In 1897, he would travel to London to be knighted and to participate in his first colonial conference. Laurier did not actually want to be knighted, in the tradition of Alexander Mackenzie, but as he was travelling to England for the Diamond Jubilee of Queen Victoria, and preparations had already been made for his knighthood, he felt it would be rude if he did not accept.
Laurier had a strong desire for Canada to be independent from England, he would resist the British Empire in their efforts towards the federation of the empire in political, economic and military terms. Again, he would find compromises. He would state in 1897, while in England, quote:
“If a day were ever to come when England was in danger, let the bugle sound and though we might not be able to do much, whatever we can do shall be done by the colonies to help her.”
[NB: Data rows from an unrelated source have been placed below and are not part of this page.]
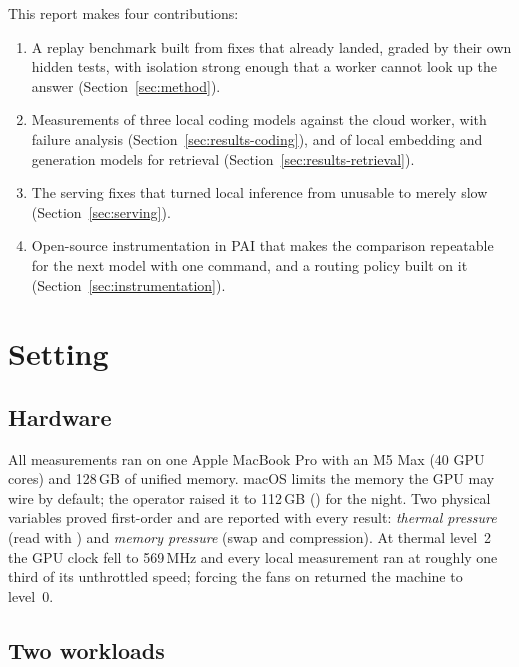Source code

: This report makes four contributions:
\begin{enumerate}
	\item A replay benchmark built from fixes that already landed, graded by their own hidden tests, with isolation
	strong enough that a worker cannot look up the answer (Section~\ref{sec:method}).
	\item Measurements of three local coding models against the cloud worker, with failure analysis
	(Section~\ref{sec:results-coding}), and of local embedding and generation models for retrieval
	(Section~\ref{sec:results-retrieval}).
	\item The serving fixes that turned local inference from unusable to merely slow (Section~\ref{sec:serving}).
	\item Open-source instrumentation in PAI \citep{Nott-2026aa} that makes the comparison repeatable for the next
	model with one command, and a routing policy built on it (Section~\ref{sec:instrumentation}).
\end{enumerate}

\section{Setting}\label{sec:setting}

\subsection{Hardware}

All measurements ran on one Apple MacBook Pro with an M5 Max (40 GPU cores) and 128\,GB of unified memory. macOS limits
the memory the GPU may wire by default; the operator raised it to 112\,GB ()
for the night. Two physical variables proved first-order and are reported with every result: \emph{thermal pressure}
(read with ) and \emph{memory pressure} (swap and
compression). At thermal level~2 the GPU clock fell to 569\,MHz and every local measurement ran at roughly one third
of its unthrottled speed; forcing the fans on returned the machine to level~0.

\subsection{Two workloads}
With the Klondike Gold Rush bringing in huge amounts of American prospectors in 1897, there was a need to ensure Canadian control over the Yukon region. The Laurier Government would enact the Yukon Territory Act, separating the Yukon from the Northwest Territories in 1898.
In 1899, he agreed to defray the costs of transportation of Canadians who wished to fight for England in the South African War, also known as the Boer War. On the two sides of the issue were those who wanted to be loyal to the British Empire and those who saw that Canada was not being threatened in the war. He made this decision to arm and send 1,000 volunteers to South Africa without convening parliament. In the agreement to send troops, he told England that the troops were their responsibility when they arrived and in no way was it to be seen as a precedent for the future. Despite this compromise, many in French Canada were unhappy about any participation and one of his MPs, Henri Bourassa, would resign his seat. Even with that opposition, Laurier would win in the 1900 election and took Quebec with 57 of the 65 seats. Regardless of his policies and compromises, Laurier was immensely popular in Quebec.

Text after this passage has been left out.